The task
All of the lines below need to be copied exactly, apart from the pictures.

Input material

· · · ·

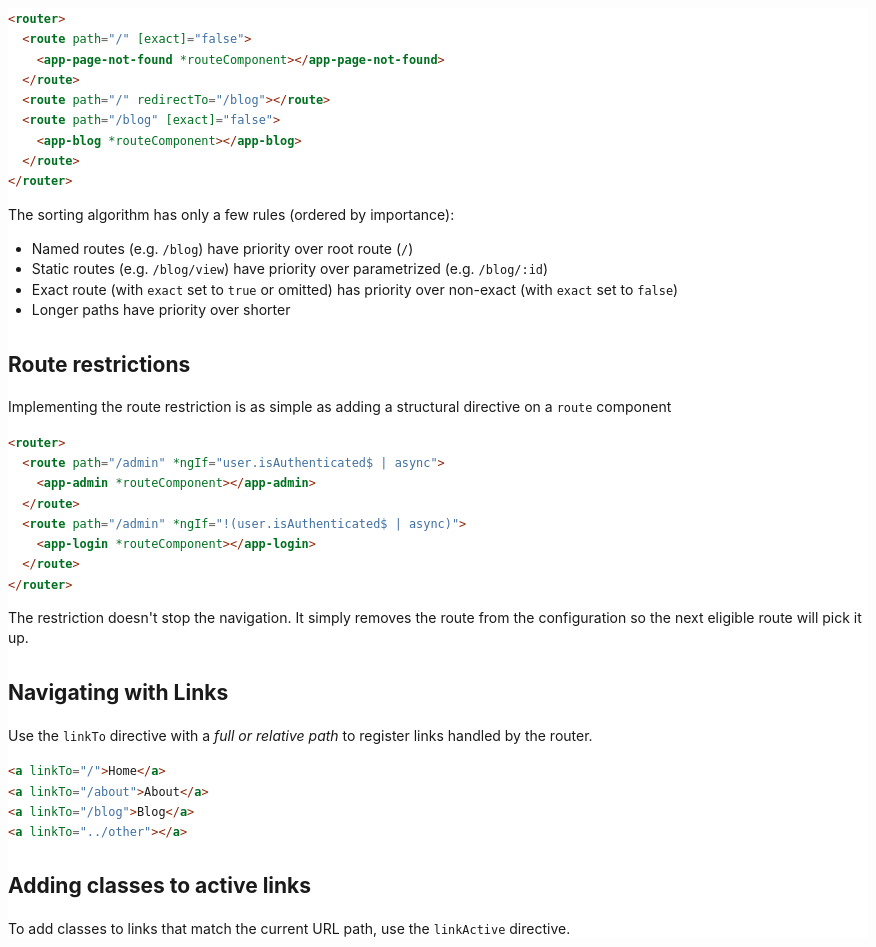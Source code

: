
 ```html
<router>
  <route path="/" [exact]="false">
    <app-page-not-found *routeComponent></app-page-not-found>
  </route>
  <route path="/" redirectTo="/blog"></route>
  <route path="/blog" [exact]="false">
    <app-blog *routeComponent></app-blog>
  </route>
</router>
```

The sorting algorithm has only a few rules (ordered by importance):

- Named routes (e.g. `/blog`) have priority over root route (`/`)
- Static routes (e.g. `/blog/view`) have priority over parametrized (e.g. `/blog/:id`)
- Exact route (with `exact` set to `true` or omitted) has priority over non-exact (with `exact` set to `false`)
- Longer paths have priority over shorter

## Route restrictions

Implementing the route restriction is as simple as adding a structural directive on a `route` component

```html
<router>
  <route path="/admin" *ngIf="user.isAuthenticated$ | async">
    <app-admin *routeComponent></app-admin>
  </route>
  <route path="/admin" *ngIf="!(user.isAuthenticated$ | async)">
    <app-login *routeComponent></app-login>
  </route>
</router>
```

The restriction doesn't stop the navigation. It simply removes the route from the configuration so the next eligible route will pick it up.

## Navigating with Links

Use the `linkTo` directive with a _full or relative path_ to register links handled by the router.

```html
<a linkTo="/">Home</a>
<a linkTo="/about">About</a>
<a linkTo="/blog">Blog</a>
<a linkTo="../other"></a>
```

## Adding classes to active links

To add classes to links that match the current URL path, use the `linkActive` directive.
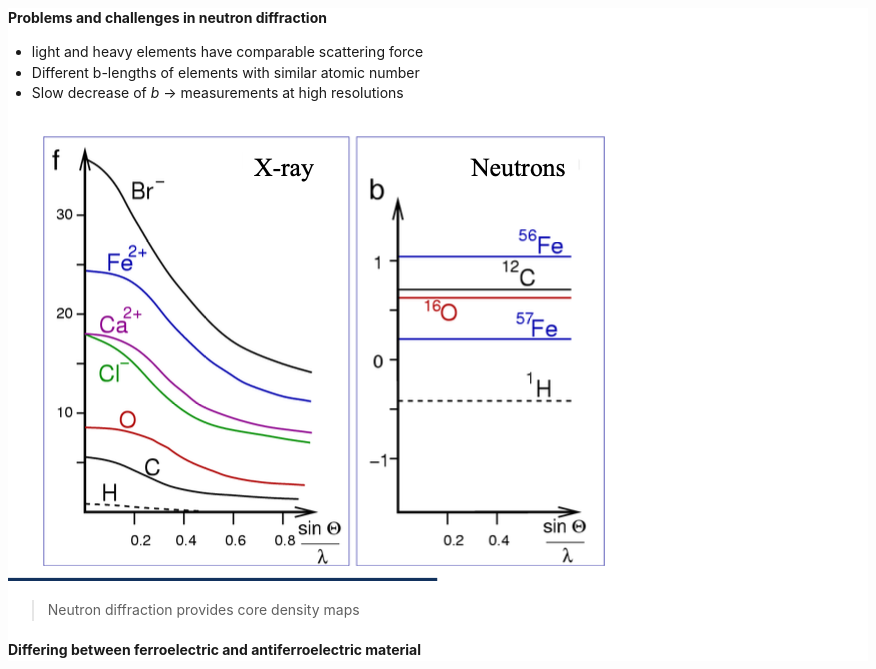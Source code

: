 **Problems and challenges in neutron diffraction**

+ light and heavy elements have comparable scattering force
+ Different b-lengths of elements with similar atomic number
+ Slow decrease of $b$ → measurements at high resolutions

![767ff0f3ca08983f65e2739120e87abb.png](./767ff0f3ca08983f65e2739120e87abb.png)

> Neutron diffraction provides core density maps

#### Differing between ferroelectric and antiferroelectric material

· · · ·

Task output
Source code

:
 ```html
<router>
  <route path="/" [exact]="false">
    <app-page-not-found *routeComponent></app-page-not-found>
  </route>
  <route path="/" redirectTo="/blog"></route>
  <route path="/blog" [exact]="false">
    <app-blog *routeComponent></app-blog>
  </route>
</router>
```

The sorting algorithm has only a few rules (ordered by importance):

- Named routes (e.g. `/blog`) have priority over root route (`/`)
- Static routes (e.g. `/blog/view`) have priority over parametrized (e.g. `/blog/:id`)
- Exact route (with `exact` set to `true` or omitted) has priority over non-exact (with `exact` set to `false`)
- Longer paths have priority over shorter

## Route restrictions

Implementing the route restriction is as simple as adding a structural directive on a `route` component

```html
<router>
  <route path="/admin" *ngIf="user.isAuthenticated$ | async">
    <app-admin *routeComponent></app-admin>
  </route>
  <route path="/admin" *ngIf="!(user.isAuthenticated$ | async)">
    <app-login *routeComponent></app-login>
  </route>
</router>
```

The restriction doesn't stop the navigation. It simply removes the route from the configuration so the next eligible route will pick it up.

## Navigating with Links

Use the `linkTo` directive with a _full or relative path_ to register links handled by the router.

```html
<a linkTo="/">Home</a>
<a linkTo="/about">About</a>
<a linkTo="/blog">Blog</a>
<a linkTo="../other"></a>
```

## Adding classes to active links

To add classes to links that match the current URL path, use the `linkActive` directive.
Source code

: **Problems and challenges in neutron diffraction**

+ light and heavy elements have comparable scattering force
+ Different b-lengths of elements with similar atomic number
+ Slow decrease of $b$ → measurements at high resolutions

![767ff0f3ca08983f65e2739120e87abb.png](./767ff0f3ca08983f65e2739120e87abb.png)

> Neutron diffraction provides core density maps

#### Differing between ferroelectric and antiferroelectric material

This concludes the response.